**YOUR GOAL**
From the first line of the entries below, reproduce everything exactly through the line with "readme file which", and nothing more.

**** PROVIDED RECORDS

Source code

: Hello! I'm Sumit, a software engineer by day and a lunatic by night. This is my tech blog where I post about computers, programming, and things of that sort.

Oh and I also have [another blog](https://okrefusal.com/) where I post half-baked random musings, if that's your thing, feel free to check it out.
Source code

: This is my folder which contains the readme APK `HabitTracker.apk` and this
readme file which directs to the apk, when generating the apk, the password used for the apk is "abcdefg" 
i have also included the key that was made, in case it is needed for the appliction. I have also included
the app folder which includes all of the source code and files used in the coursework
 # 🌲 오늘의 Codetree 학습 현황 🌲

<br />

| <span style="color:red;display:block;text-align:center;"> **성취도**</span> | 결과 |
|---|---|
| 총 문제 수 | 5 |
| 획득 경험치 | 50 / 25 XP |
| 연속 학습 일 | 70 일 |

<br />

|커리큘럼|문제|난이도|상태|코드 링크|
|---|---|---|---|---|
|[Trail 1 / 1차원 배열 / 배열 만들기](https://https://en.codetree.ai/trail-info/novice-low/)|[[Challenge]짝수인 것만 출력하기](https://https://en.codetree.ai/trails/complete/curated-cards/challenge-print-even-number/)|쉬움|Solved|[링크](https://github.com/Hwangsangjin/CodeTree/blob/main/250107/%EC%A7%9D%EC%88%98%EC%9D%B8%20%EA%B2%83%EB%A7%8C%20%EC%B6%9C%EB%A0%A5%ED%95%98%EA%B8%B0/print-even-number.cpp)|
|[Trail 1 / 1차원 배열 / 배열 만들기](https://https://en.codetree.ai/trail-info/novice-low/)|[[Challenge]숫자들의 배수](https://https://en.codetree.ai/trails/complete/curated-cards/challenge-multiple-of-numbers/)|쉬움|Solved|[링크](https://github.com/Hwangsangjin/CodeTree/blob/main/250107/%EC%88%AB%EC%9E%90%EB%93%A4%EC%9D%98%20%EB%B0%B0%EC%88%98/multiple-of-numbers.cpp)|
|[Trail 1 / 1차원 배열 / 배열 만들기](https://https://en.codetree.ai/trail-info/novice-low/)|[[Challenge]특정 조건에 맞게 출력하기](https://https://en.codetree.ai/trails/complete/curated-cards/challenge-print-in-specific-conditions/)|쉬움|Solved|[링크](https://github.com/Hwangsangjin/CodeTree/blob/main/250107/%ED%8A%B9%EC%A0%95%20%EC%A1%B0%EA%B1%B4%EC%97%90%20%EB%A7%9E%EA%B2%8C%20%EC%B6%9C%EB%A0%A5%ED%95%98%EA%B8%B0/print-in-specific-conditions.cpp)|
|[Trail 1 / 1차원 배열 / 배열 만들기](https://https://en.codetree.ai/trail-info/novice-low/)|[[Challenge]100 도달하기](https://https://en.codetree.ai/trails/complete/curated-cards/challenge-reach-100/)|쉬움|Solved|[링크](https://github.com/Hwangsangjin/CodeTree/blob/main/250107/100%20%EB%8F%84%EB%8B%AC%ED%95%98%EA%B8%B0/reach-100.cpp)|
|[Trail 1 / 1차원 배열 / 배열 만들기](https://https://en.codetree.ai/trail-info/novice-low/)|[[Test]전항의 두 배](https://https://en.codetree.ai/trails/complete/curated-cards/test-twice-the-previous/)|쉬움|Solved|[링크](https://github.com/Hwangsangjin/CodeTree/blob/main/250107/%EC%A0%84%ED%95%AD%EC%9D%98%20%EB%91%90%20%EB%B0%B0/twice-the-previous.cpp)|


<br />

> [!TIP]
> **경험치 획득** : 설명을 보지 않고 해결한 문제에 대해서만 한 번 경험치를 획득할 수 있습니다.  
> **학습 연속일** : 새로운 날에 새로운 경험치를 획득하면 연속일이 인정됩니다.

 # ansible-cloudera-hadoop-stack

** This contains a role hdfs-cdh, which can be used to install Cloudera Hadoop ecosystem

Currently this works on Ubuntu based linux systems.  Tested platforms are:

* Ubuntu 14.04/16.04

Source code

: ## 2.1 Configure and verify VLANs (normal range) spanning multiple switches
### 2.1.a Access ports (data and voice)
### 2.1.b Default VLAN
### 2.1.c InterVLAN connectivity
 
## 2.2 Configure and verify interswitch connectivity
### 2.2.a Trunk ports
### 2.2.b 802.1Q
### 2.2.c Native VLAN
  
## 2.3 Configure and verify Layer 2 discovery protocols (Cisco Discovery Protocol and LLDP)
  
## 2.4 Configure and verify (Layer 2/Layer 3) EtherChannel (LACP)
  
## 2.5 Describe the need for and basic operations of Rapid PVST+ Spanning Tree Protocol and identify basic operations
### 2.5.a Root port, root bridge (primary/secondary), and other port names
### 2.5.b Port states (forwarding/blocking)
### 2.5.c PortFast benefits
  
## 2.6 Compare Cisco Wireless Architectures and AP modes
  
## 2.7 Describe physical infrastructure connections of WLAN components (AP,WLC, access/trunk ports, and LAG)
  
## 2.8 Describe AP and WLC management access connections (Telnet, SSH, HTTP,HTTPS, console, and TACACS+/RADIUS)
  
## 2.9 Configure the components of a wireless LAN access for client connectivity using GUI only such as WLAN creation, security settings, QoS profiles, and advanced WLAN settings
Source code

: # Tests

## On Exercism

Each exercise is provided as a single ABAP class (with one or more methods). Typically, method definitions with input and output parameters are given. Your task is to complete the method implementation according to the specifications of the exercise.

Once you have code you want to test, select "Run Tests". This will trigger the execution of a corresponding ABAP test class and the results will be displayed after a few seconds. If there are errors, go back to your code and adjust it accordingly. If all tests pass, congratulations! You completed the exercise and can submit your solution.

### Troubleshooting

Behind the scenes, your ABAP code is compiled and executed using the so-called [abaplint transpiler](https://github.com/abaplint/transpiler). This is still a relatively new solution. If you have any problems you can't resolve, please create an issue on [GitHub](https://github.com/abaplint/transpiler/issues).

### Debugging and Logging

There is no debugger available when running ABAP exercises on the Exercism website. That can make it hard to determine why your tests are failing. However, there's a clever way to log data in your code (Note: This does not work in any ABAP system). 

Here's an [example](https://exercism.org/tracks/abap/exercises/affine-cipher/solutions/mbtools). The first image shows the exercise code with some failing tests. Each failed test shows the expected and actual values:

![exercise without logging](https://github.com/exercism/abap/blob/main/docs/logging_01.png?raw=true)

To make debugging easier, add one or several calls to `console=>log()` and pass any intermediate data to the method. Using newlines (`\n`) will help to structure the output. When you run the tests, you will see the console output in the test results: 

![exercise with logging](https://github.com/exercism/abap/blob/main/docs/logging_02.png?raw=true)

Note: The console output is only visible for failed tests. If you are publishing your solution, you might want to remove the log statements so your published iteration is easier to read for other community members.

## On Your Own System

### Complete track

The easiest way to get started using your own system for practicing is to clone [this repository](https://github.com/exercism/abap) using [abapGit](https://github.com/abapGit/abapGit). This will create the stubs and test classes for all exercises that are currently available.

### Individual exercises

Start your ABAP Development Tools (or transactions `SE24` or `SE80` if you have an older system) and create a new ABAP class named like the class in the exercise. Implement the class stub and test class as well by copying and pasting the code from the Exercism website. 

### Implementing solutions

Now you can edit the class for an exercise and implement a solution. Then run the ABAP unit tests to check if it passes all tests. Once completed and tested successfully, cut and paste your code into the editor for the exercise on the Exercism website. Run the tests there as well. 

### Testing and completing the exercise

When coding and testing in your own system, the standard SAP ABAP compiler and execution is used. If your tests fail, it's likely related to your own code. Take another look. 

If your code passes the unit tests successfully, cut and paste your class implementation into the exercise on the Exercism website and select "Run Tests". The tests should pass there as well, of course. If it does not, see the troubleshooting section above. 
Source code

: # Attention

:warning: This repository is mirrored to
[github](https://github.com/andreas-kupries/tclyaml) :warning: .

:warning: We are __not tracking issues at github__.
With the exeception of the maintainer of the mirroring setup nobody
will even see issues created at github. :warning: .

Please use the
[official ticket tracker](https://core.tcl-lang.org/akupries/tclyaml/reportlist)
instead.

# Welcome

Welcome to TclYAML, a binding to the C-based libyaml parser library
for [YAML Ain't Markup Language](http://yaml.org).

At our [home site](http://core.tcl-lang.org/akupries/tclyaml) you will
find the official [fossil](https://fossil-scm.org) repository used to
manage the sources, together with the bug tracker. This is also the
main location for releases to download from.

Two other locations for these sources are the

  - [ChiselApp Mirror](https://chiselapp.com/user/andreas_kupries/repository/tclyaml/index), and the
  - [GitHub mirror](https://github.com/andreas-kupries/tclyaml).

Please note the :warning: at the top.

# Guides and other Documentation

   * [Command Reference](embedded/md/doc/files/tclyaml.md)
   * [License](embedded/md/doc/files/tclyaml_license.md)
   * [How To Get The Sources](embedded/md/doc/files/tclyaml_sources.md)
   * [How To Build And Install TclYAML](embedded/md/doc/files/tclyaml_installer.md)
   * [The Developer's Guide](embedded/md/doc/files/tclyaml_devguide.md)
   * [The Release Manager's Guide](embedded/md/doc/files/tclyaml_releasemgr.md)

********

**SOLUTION BELOW**
Source code

: Hello! I'm Sumit, a software engineer by day and a lunatic by night. This is my tech blog where I post about computers, programming, and things of that sort.

Oh and I also have [another blog](https://okrefusal.com/) where I post half-baked random musings, if that's your thing, feel free to check it out.
Source code

: This is my folder which contains the readme APK `HabitTracker.apk` and this
readme file which directs to the apk, when generating the apk, the password used for the apk is "abcdefg" 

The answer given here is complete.